WHAT'S NEW?
Loading...

Perkembangan Bayi 6 Bulan, Sudah Bisa Apa Saja Ya ?

Ada banyak hal yang bisa dilakukan bayi 6 bulan, diusia ini bayi biasanya akan berkambang pesat mulai dari perkembangan keterampilan fisik sampai dengan kemampuan berinteraksinya pun juga akan sangat berkembang.

Mpasi Bayi 6 Bulan


Salah satu perkembangan fisik bayi adalah semakin pintarnya bayi untuk berguling. hal ini dikarenakan otot-otot leher dan lengannya yang sudah semakin kuat. Wajar jika bayi akan senang meakukannya, tetapi Ibu harus berhati-hati saat meninggalkannya di atas tempat tidur atau tempat yang tinggi karena adanya kemungkinan ia terjatuh dari tempat tidurnya. Selain itu, berhati-hatilah ketika mengganti popok si Kecil. Minta tolong pada orang lain untuk menahan si Kecil agar ia tidak berguling.

Selain itu, si Kecil semakin pintar mencari perhatian Ibu. Tidak hanya dengan menangis, si Kecil akan berusaha menarik perhatian Ibu dengan menggeliat-geliat, mengoceh, dan lain sebagainya.

Saat berusia 6 bulan, si Kecil sudah bisa diajarkan bahasa isyarat. Misalnya, melambai untuk mengatakan "Selamat tinggal." dan menunjuk untuk mengatakan "Lihat itu!". Kemampuan motorik si Kecil berkembang lebih dahulu daripada kemampuan berbahasanya. Bahasa isyarat semacam ini bisa memfasilitasi si Kecil untuk menyampaikan apa yang dibutuhkannya, dan menghindarkan si Kecil dari rasa frustasi. Misalnya, dengan mengusap-usap perutnya bila ia masih ingin disuapi.
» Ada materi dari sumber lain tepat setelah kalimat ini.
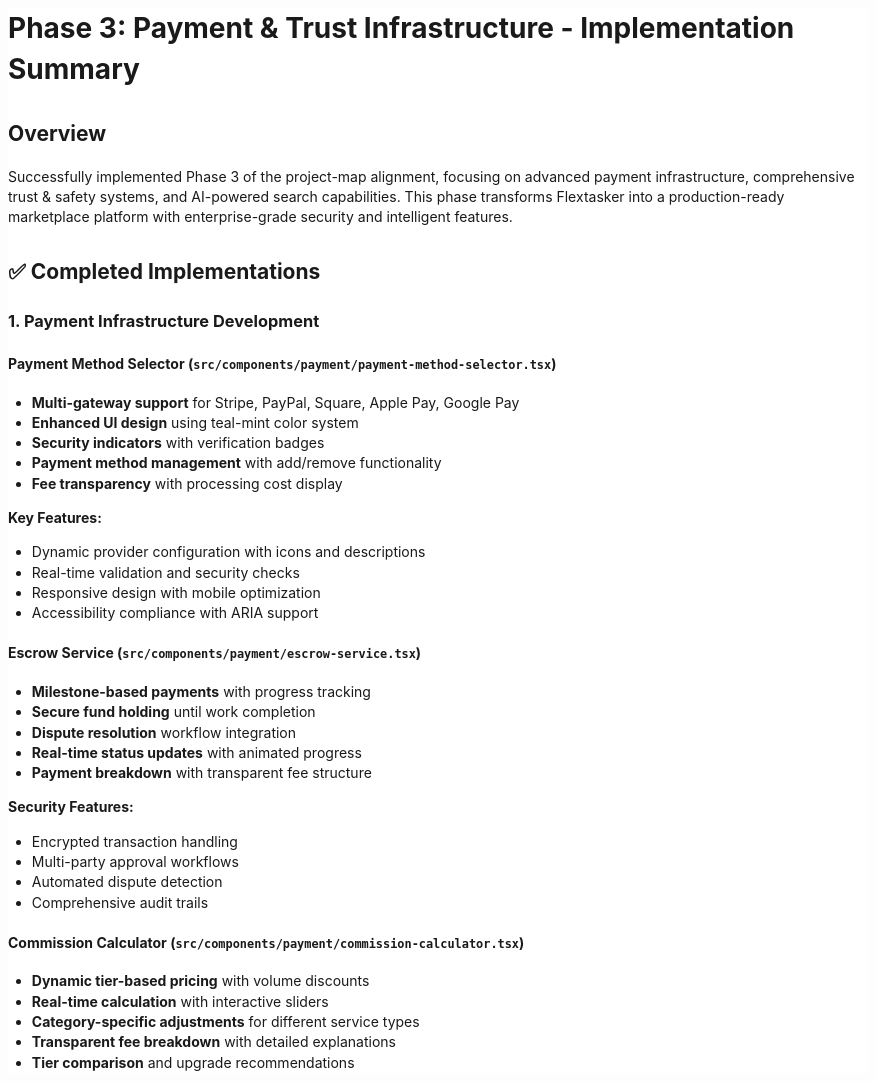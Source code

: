 # Phase 3: Payment & Trust Infrastructure - Implementation Summary

## Overview

Successfully implemented Phase 3 of the project-map alignment, focusing on advanced payment infrastructure, comprehensive trust & safety systems, and AI-powered search capabilities. This phase transforms Flextasker into a production-ready marketplace platform with enterprise-grade security and intelligent features.

## ✅ Completed Implementations

### 1. Payment Infrastructure Development

#### **Payment Method Selector** (`src/components/payment/payment-method-selector.tsx`)
- **Multi-gateway support** for Stripe, PayPal, Square, Apple Pay, Google Pay
- **Enhanced UI design** using teal-mint color system
- **Security indicators** with verification badges
- **Payment method management** with add/remove functionality
- **Fee transparency** with processing cost display

**Key Features:**
- Dynamic provider configuration with icons and descriptions
- Real-time validation and security checks
- Responsive design with mobile optimization
- Accessibility compliance with ARIA support

#### **Escrow Service** (`src/components/payment/escrow-service.tsx`)
- **Milestone-based payments** with progress tracking
- **Secure fund holding** until work completion
- **Dispute resolution** workflow integration
- **Real-time status updates** with animated progress
- **Payment breakdown** with transparent fee structure

**Security Features:**
- Encrypted transaction handling
- Multi-party approval workflows
- Automated dispute detection
- Comprehensive audit trails

#### **Commission Calculator** (`src/components/payment/commission-calculator.tsx`)
- **Dynamic tier-based pricing** with volume discounts
- **Real-time calculation** with interactive sliders
- **Category-specific adjustments** for different service types
- **Transparent fee breakdown** with detailed explanations
- **Tier comparison** and upgrade recommendations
Biasanya saat menginjak usia 6 bulan, bayi juga akan diperkenalkan dengan makanan pendamping asi atau Mpasi. Namun yang perlu diingat adalah sebaiknya mengenalkan MPASI dengan bahan sayur, buahm dan daging secara perlahan untuk mengetaui respons bayi terhadap makanan tersebut.

Berikut beberapa MPASI yang bisa dicoba, saat bayi menginjak 6 bulan.

1.    Pisang
Potong pisang jadi bagian kecil. Usahakan agar ukuran potongan pisang ini mudah dimakan bayi dan nggak bikin mereka tersedak. Buah-buahan lain bertekstur lembut juga aman kok sebagai permulaan belajar makan untuk bayi.

2.    Ubi
Rebus ubi, kemudian potong dadu. Bayi akan menyukai rasa ubi yang manis ini. Ubi, kentang, dan sayuran lainnya lebih baik direbus ya, Bun agar nutrisinya tidak berkurang.

3.    Alpukat
Tekstur alpukat yang lembut sangat cocok untuk menjadi camilan si kecil yang masih belajar mengunyah. Caranya, cukup dengan memotong dadu buah alpukat yang matang.

4.    Daging ayam atau sapi
Berikan daging ayam dan sapi dengan tekstur lembut. Haluskan terlebih dahulu ya, Bun, dagingnya. Jika bayi sudah berusia di atas 12 bulan, Bunda boleh memberikan daging dalam bentuk potongan-potongan kecil.

5.    Buah pir
Iris kecil-kecil buah pir sebelum diberi ke bayi. Pastikan pilih buah pir yang sudah matang

6.    Tahu
Potong kecil-kecil tahu yang sudah dimasak. Tapi, kalau bayi tidak mau memakannya, tidak usah dipaksa. Bunda bisa mencobanya lain kali.

7.    Roti Gandum
Setelah bayi dikenalkan dengan berbagai makanan lembut sebagai permulaan, Bunda bisa nih mulai mengenalkan roti gandum ke si kecil. Makanan padat ini bisa menjadi camilan yang sehat untuk bayi. Kupas terlebih dahulu pinggiran rotinya, kemudian potong jadi kotak-kotak kecil.

Ketika si Kecil mulai mengonsumsi makanan padat pertamanya, mungkin warna dan bau tinjanya akan berubah. Ini adalah hal yang normal. Namun, perhatikan konsistensinya. Jika tinja si Kecil tergolong keras, kemungkinan ia mengalami konstipasi. Ganti  MPASI si Kecil dengan sayuran atau beberapa jenis buah-buahan. 

Sekali lagi yang perlu dilakukan saat memperkenalkan MPASI pada bayi adalah secara perlahan. kenalkan makanan satu per satu untuk melihat makanan apa yang menimbulkan alergi pada anak.